Com suas necessidades satisfeitas, o consumidor de cultura é radicalmente e perigosamente mimado, o que encoraja a polarização, radicalização e, naturalmente, a alienação. A antiga “aura” da arte vive agora nos aparelhos tecnológicos. Esse novo ritual em busca do completamente personalizado não é arte. Seu culto desmedido não é religião. É fetiche. E, ao contrário da arte e da religião, que encorajam a transcender a experiência de vida, o fetiche fixa as pessoas obsessivamente a alguns produtos. Nesse processo, as escraviza. Máquinas não fazem promessas nem têm demandas. É o espírito humano (a que a tecnologia está a serviço) que as têm.
À medida que o cenário se torna mais complexo, é natural uma busca por maior riqueza de informação, que se manifesta pela demanda por aprendizado. Mas aprender, vale lembrar, não é um verbo intransitivo. O que se procura aprender (e para que finalidade) é o que determina a capacidade de compreensão e trânsito pelo mundo. O fanático por estatísticas de futebol, o nerd que sebe TUDO sobre um filme ou série e aquele que conhece a fundo a vida de alguns atores, alguns executivos ou celebridades em geral é um colecionador, não um erudito. Ele não tem nada de sábio, nem pode transferir as informações adquiridas para outras áreas. É um CDF bitolado sem valor.
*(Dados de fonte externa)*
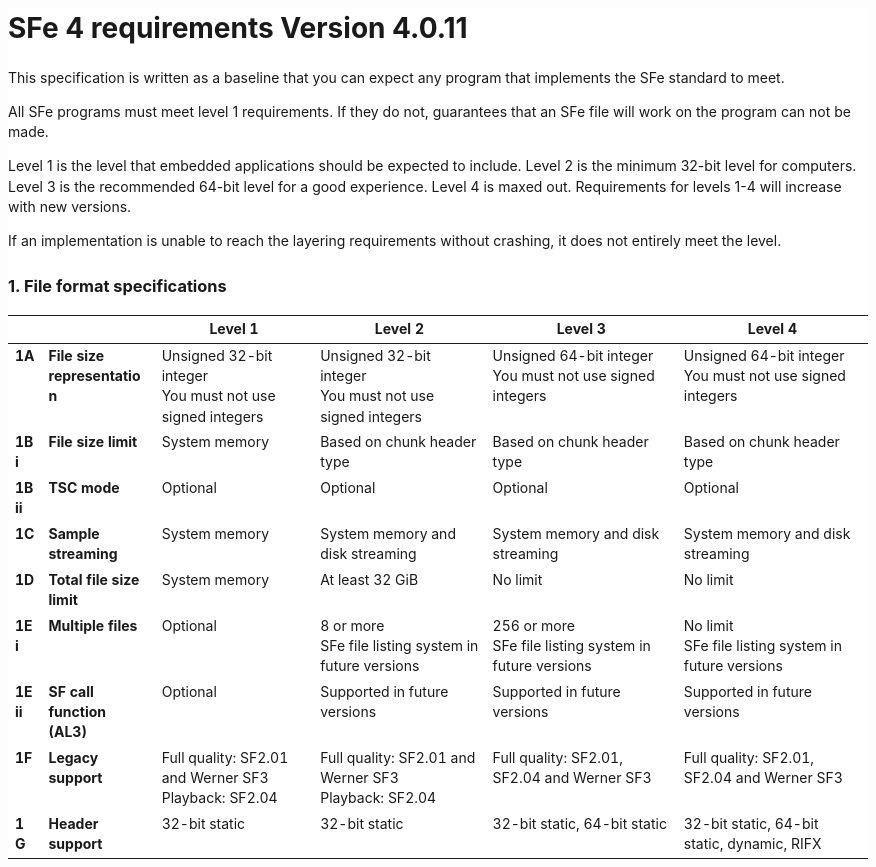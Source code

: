 # SFe 4 requirements Version 4.0.11

This specification is written as a baseline that you can expect any program that implements the SFe standard to meet.

All SFe programs must meet level 1 requirements. If they do not, guarantees that an SFe file will work on the program can not be made.

Level 1 is the level that embedded applications should be expected to include. Level 2 is the minimum 32-bit level for computers. Level 3 is the recommended 64-bit level for a good experience. Level 4 is maxed out. Requirements for levels 1-4 will increase with new versions.

If an implementation is unable to reach the layering requirements without crashing, it does not entirely meet the level.

### 1\. File format specifications

|          |                              | **Level 1**                                                                                    | **Level 2**                                                                                          | **Level 3**                                                                                       | **Level 4**                                                                                       |
| -------- | ---------------------------- | ---------------------------------------------------------------------------------------------- | ---------------------------------------------------------------------------------------------------- | ------------------------------------------------------------------------------------------------- | ------------------------------------------------------------------------------------------------- |
| **1A**   | **File size representation** | Unsigned 32-bit integer  <br>You must not use signed integers                                  | Unsigned 32-bit integer  <br>You must not use signed integers                                        | Unsigned 64-bit integer  <br>You must not use signed integers                                     | Unsigned 64-bit integer  <br>You must not use signed integers                                     | 
| **1Bi**  | **File size limit**          | System memory                                                                                  | Based on chunk header type                                                                           | Based on chunk header type                                                                        | Based on chunk header type                                                                        | 
| **1Bii** | **TSC mode**                 | Optional                                                                                       | Optional                                                                                             | Optional                                                                                          | Optional                                                                                          | 
| **1C**   | **Sample streaming**         | System memory                                                                                  | System memory and disk streaming                                                                     | System memory and disk streaming                                                                  | System memory and disk streaming                                                                  | 
| **1D**   | **Total file size limit**    | System memory                                                                                  | At least 32 GiB                                                                                      | No limit                                                                                          | No limit                                                                                          | 
| **1Ei**  | **Multiple files**           | Optional                                                                                       | 8 or more <br>SFe file listing system in future versions                                             | 256 or more <br>SFe file listing system in future versions                                        | No limit <br>SFe file listing system in future versions                                           | 
| **1Eii** | **SF call function (AL3)**   | Optional                                                                                       | Supported in future versions                                                                         | Supported in future versions                                                                      | Supported in future versions                                                                      | 
| **1F**   | **Legacy support**           | Full quality: SF2.01 and Werner SF3 <br>Playback: SF2.04                                       | Full quality: SF2.01 and Werner SF3 <br>Playback: SF2.04                                             | Full quality: SF2.01, SF2.04 and Werner SF3                                                       | Full quality: SF2.01, SF2.04 and Werner SF3                                                       | 
| **1G**   | **Header support**           | 32-bit static                                                                                  | 32-bit static                                                                                        | 32-bit static, 64-bit static                                                                      | 32-bit static, 64-bit static, dynamic, RIFX                                                       |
Narrativas complexas demais, sem desdobramentos aplicáveis no cotidiano, desmontam as bases da educação, que é são a inquietude, o confronto e a surpresa. Um sistema fechado, complexo demais para que sua redoma de vidro seja identificável, esfarela a estrutura de valores das fábulas, plastifica a percepção e transforma a descoberta em uma anestesia controlada, inofensiva, desinteressante, pragmática, antisséptica.
No Japão há o fenômeno Otaku, centrado em personagens, action figures, animês e algo maior do que uma simples alienação: é uma total rejeição da sociedade, porque ela contraria os desejos mimados de um usuário/leitor/consumidor domesticado e infantilizado. É uma ferramenta emburrecedora, que remove das pessoas o espírito crítico e a visão global. Já se vê isso nos que ficaram magoadinhos porque Avatar não era de verdade e nos viciados em MMORPGS, vem mais por aí.
O Futuro nem sempre é bom. Hoje podemos estar a caminho de uma desconexão intensa e coletiva. Sempre tive muito mais medo do Admirável Mundo Novo de Aldous Huxley do que do Big Brother do Orwell. Hoje as duas distopias parecem ter seu pedaço de verdade.